Besides UWR, U.S. Filter Operating Services and Elizabethtown Water won their initial New Jersey contracts during the past four years. The pie piece labeled "Other" includes projects for which limited information is available plus a number of smaller firms that operate utilities in the state, some of them for quite a few years. They include D2L Associates, Turnkey, A.C. Schultes, Chapman, Green Environmental and Spectraserv.
Throughout this study, it was assumed that 5% of the market was unknown. That adds $2.26 million to the 1997 market value.
Description of the Market
The 1997 contract operations market in New Jersey can be categorized by the following categories and numbers of projects:
Information on 35 of the private wastewater projects operated for real estate developers had to be estimated. Four other systems were known, but not by name. These 39 projects had estimated annual contract values of $1.57 million. The other 51 projects were identified by name.
According to the above information, about 70 wastewater plants are contract operated, which is about 16% of the total. Approximately half of these are privately owned and half are municipally owned.
Design-flow information was obtained for 78 systems. A project may be comprised of multiple systems. The total flow for the 78 systems was 288 mgd. This is misleading because 160 mgd of this flow is associated with the two large water plants, Newark and Jersey City. As mentioned before, Newark recently reverted to municipal operations.
There are 38 contract-operated wastewater treatment plants with an average flow of 1.7 mgd. There are four surface water treatment plants with a total flow of 174 mgd and three projects with 94 mgd without Newark. There are 26 groundwater (drinking water) treatment plants with an average flow of 1.1 mgd. Ten systems are water distribution and/or wastewater collection systems without any treatment plant. Their average flow is 2.4 mgd.

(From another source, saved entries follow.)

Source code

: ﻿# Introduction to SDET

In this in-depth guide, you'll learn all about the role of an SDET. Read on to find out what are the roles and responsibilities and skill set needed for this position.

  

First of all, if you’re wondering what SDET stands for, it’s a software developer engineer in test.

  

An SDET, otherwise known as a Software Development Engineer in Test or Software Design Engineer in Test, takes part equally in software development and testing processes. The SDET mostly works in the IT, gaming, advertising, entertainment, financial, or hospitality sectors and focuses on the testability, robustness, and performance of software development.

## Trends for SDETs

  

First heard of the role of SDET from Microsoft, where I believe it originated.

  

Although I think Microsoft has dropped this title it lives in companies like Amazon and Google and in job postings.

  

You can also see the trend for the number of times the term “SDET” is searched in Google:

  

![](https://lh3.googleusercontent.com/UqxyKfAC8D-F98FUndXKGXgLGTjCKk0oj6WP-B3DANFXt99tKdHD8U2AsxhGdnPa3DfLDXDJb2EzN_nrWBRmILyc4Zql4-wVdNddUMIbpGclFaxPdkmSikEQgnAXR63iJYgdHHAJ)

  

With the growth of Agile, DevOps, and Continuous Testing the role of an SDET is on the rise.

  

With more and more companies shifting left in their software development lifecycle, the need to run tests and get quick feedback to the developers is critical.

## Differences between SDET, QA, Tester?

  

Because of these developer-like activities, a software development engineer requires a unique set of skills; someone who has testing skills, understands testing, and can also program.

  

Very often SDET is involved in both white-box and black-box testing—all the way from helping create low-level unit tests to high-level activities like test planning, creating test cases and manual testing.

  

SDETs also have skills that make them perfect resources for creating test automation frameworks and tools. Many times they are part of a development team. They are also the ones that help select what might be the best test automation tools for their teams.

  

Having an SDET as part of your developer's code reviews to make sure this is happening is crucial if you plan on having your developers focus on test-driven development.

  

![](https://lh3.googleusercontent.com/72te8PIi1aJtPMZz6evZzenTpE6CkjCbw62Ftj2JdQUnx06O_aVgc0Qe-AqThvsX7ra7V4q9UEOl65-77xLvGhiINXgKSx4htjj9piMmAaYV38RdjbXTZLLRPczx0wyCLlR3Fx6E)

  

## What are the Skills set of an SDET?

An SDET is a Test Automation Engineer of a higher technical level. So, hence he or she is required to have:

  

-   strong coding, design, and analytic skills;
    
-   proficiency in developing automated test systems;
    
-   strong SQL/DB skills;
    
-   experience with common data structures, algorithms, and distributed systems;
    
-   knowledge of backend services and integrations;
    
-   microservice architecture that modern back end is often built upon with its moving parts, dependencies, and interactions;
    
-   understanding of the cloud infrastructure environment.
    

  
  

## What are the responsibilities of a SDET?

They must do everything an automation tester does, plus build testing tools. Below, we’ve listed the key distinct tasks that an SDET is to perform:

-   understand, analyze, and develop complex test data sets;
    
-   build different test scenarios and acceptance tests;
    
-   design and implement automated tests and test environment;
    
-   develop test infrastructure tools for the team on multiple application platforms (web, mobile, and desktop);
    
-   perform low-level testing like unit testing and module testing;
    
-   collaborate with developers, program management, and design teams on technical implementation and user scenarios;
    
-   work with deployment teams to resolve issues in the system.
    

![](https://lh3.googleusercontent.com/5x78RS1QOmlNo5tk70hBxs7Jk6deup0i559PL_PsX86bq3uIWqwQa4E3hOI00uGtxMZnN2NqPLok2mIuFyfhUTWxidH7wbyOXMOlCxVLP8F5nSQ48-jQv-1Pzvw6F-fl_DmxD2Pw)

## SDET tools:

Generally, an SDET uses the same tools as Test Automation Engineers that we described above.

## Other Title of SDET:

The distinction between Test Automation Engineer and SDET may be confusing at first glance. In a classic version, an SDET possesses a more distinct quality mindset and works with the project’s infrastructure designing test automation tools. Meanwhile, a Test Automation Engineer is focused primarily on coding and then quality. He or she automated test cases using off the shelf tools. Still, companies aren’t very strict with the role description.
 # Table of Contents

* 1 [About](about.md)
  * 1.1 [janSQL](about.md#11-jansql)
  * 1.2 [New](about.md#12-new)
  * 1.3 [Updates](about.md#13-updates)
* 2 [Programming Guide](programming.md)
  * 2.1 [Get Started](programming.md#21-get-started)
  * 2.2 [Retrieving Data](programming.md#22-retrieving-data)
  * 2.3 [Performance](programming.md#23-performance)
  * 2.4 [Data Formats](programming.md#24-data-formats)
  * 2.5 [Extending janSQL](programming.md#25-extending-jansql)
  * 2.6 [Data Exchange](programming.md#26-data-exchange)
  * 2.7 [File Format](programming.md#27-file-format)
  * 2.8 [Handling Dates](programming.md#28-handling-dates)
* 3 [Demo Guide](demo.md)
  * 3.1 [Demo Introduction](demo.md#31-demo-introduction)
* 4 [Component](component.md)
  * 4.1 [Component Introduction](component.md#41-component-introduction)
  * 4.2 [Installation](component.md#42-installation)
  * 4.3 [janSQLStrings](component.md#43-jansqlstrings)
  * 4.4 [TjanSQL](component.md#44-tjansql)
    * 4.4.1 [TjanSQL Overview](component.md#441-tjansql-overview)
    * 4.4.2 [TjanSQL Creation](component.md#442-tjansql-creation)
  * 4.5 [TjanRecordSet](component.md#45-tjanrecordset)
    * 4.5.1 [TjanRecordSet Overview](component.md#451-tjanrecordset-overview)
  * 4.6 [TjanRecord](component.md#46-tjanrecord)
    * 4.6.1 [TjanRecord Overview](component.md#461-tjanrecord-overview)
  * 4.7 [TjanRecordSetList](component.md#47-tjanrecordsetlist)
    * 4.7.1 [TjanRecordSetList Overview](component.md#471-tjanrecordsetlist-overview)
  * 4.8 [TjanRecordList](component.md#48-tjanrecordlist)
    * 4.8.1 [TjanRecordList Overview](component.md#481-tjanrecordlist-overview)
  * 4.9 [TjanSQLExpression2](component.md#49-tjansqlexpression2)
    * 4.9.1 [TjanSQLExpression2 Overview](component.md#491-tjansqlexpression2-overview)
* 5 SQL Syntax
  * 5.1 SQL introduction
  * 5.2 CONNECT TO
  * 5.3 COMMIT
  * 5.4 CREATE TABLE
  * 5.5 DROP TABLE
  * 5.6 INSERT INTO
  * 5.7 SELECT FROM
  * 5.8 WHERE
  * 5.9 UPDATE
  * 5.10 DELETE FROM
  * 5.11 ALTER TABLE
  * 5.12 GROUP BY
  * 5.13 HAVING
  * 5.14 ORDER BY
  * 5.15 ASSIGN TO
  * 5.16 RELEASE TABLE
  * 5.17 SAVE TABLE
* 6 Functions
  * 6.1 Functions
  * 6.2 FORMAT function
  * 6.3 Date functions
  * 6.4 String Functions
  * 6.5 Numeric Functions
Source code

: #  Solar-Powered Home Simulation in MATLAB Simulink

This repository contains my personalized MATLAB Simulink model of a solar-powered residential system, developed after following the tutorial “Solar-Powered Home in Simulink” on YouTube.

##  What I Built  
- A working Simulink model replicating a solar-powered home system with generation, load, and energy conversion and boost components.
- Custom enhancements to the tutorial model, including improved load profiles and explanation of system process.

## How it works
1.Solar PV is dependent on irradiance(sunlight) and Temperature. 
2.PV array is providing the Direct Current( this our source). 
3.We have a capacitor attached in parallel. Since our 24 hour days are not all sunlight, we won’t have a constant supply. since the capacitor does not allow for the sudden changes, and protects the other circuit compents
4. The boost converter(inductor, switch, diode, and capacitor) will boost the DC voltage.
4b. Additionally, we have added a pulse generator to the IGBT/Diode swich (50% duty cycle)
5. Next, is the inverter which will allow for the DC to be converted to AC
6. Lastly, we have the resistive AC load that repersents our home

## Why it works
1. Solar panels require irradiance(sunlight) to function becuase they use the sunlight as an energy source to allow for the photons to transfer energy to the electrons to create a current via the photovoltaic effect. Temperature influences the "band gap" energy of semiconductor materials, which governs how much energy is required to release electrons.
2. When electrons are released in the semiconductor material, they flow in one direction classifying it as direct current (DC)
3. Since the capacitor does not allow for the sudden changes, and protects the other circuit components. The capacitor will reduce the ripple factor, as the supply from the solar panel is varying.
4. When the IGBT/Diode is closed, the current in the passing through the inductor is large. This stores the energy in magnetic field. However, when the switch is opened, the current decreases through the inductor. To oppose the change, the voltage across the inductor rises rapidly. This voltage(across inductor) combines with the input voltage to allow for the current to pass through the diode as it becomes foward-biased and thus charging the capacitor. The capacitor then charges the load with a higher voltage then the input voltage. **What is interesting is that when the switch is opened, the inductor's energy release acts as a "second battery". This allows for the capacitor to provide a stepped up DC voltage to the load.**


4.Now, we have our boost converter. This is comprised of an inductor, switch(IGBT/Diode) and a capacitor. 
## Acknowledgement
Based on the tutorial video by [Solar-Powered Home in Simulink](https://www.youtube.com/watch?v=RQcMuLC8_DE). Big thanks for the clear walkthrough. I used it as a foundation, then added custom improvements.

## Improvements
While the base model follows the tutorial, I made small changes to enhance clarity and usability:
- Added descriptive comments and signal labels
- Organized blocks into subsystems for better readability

Of the five long-term (20-year) contracts, only one, North Brunswick, involves a treatment plant of significant size (10 mgd). Two long-term projects involve small systems (<0.1 mgd)-Manalapan Township and Chester Borough. Two long-term contracts, Hoboken (4.1 mgd, water) and Edison (9.5 mgd), involve only distribution or both distribution and collection systems.
Effect of Plant Size on Operating Cost
Figure 5 plots the unit cost of private contract operation per million gallons per day against the treatment plant design flow. As expected, the unit operating cost decreases dramatically as the design flow increases from about 1 to 5 mgd. Water treatment plants, especially those treating groundwater, are less expensive to operate than wastewater treatment plants of the same size.
The two 80-mgd data points are the two large water systems. However, these two projects are vastly different. Jersey City involves the operation of the entire system: aqueducts, reservoirs, meter reading and replacement, water distribution, water treatment and billing and collection, currently utilizing 80 employees. PSG's Newark project was for the operation only of a filtration plant involving about 18 employees, which explains the 80-mgd data point of lower unit cost.